#### [TASK OBJECTIVE]
I need the number of lines in the data that include "framework"; reply with that number alone.

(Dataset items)
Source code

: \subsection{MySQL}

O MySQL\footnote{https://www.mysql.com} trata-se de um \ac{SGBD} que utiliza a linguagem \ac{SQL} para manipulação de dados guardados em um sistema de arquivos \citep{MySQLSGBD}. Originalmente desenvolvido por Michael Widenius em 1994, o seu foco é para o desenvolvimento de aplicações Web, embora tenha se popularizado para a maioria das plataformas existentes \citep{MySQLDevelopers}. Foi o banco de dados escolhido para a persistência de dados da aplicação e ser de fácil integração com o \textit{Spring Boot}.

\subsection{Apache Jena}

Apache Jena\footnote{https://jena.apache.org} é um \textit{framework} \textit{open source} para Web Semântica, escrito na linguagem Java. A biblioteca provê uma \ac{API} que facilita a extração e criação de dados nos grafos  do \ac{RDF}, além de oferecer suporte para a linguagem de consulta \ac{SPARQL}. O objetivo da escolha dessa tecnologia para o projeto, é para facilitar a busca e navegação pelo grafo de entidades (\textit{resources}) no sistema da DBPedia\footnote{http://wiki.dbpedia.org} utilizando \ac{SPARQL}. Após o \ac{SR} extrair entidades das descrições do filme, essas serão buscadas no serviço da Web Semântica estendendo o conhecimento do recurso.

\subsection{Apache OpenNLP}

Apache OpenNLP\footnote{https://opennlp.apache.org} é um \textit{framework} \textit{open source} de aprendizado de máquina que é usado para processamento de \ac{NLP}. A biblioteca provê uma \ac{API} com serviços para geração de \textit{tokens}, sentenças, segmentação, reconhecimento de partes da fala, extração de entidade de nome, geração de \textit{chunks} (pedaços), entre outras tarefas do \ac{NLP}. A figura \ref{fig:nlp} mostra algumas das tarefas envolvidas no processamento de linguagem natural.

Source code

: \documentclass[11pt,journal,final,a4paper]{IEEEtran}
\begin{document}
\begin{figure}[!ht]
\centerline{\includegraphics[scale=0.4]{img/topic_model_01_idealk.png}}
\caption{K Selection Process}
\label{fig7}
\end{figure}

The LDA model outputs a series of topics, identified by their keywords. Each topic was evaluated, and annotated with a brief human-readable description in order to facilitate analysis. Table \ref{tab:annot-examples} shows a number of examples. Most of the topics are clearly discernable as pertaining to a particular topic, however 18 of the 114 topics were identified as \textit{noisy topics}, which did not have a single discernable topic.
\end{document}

#### [SOLUTION TO THIS TASK]
2